THE INPUT
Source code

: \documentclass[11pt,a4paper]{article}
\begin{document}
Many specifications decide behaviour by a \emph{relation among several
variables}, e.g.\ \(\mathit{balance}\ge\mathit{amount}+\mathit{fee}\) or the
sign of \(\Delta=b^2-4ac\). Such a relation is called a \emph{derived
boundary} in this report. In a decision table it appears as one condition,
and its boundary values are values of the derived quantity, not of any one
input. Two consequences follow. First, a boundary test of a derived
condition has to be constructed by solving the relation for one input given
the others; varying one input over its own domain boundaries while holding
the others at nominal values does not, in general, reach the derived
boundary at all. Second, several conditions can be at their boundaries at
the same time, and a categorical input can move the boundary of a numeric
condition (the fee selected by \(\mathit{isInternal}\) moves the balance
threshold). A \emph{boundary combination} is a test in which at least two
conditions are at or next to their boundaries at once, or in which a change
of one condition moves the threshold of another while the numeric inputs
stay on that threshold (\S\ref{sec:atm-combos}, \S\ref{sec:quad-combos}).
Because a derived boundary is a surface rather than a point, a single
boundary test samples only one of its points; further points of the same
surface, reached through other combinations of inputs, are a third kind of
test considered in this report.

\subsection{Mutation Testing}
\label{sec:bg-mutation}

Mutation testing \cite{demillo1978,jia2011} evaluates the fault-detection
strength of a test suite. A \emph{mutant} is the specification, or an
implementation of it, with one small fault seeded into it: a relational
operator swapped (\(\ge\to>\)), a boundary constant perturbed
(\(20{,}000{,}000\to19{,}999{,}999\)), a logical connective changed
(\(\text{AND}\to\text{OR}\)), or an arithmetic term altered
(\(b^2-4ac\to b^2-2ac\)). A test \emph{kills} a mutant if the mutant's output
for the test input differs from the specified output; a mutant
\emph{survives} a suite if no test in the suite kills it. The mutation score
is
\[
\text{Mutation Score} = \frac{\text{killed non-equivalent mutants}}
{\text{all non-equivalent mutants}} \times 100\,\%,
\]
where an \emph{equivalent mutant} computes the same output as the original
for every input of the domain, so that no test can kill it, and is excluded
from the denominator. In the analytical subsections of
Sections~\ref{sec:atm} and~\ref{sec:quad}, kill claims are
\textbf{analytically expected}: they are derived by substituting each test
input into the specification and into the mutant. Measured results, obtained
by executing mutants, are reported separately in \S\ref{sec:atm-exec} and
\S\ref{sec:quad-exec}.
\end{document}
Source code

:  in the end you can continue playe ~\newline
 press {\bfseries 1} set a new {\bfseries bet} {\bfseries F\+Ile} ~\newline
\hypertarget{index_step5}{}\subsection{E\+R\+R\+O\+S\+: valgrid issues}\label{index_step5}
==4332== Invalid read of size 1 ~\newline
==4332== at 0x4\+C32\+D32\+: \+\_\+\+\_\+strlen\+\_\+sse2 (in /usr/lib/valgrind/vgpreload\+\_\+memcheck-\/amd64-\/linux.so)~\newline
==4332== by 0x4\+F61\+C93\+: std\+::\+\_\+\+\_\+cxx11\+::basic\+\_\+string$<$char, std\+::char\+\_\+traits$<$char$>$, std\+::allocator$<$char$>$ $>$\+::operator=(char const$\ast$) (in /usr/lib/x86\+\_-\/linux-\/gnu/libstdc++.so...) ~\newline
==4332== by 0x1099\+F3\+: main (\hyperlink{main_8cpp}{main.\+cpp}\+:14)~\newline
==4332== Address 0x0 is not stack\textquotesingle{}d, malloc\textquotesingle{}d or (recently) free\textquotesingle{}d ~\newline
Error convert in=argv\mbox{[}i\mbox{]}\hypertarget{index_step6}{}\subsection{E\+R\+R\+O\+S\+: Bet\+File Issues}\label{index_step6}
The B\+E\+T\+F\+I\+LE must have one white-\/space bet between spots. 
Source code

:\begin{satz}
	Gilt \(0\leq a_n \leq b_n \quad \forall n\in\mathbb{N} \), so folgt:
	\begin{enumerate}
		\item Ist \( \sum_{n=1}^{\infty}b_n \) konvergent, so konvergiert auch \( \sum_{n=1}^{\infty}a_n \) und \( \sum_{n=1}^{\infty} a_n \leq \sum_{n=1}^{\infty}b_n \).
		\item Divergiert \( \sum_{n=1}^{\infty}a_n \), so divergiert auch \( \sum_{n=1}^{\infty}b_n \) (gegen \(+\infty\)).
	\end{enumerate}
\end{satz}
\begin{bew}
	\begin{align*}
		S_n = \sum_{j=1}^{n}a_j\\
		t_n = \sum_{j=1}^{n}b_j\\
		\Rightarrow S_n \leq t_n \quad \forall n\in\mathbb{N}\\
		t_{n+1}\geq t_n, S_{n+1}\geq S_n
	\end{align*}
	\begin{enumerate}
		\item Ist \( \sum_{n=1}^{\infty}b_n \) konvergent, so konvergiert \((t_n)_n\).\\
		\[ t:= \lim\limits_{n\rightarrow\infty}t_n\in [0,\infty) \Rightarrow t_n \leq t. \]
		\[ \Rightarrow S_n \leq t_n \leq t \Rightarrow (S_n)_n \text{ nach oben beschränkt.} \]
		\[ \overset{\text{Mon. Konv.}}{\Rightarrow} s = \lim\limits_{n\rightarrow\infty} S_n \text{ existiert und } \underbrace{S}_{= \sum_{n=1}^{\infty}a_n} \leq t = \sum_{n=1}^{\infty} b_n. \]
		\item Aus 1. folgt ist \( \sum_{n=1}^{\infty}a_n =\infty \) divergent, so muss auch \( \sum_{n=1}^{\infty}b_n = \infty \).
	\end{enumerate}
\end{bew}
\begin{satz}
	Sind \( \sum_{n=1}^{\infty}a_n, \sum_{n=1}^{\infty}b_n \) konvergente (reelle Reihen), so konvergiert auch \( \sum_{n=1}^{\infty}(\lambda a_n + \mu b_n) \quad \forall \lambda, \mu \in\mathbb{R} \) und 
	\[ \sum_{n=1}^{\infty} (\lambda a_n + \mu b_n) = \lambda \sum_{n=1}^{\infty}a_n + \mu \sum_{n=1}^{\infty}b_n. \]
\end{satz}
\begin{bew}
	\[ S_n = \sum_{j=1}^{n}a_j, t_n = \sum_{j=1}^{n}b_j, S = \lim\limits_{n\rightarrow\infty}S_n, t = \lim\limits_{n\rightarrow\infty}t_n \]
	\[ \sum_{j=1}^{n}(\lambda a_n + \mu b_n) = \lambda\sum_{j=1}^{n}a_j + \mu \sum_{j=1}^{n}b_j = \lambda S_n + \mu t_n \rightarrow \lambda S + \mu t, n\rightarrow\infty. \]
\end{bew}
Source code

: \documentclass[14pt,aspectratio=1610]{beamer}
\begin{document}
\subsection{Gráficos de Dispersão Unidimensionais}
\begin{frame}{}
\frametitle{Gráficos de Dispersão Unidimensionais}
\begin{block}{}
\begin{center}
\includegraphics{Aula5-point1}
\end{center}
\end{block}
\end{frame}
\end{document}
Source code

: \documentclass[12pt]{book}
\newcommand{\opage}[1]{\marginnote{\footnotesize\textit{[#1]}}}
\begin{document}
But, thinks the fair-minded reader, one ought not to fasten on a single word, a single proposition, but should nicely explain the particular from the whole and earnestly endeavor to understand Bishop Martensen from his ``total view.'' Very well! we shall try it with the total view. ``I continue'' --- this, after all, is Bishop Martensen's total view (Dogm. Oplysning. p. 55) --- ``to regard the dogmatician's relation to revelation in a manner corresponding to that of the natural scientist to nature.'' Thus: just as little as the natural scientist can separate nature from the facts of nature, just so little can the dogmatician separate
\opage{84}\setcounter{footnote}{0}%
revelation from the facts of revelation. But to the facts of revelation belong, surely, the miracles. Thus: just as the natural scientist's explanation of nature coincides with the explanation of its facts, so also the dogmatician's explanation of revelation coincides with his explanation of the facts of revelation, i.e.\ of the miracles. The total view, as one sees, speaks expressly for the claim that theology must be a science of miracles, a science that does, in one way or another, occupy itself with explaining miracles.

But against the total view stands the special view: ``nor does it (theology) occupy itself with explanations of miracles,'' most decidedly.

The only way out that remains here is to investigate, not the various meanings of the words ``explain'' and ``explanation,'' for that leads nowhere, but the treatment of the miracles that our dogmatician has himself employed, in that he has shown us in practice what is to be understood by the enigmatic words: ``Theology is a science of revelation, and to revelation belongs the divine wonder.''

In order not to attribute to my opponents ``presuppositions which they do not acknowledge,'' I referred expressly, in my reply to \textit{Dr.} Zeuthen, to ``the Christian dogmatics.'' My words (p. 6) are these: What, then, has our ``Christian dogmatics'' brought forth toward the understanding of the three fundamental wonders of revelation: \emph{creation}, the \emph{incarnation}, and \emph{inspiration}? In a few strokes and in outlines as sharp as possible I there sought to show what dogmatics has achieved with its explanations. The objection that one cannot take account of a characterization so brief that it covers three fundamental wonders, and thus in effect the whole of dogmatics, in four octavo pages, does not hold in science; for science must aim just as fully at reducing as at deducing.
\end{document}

TASK BRIEF
Your output is to be the lines of the listing, exact and complete, starting at the first and ending with the line that contains "this report. In".

REPLY
Source code

: \documentclass[11pt,a4paper]{article}
\begin{document}
Many specifications decide behaviour by a \emph{relation among several
variables}, e.g.\ \(\mathit{balance}\ge\mathit{amount}+\mathit{fee}\) or the
sign of \(\Delta=b^2-4ac\). Such a relation is called a \emph{derived
boundary} in this report. In a decision table it appears as one condition,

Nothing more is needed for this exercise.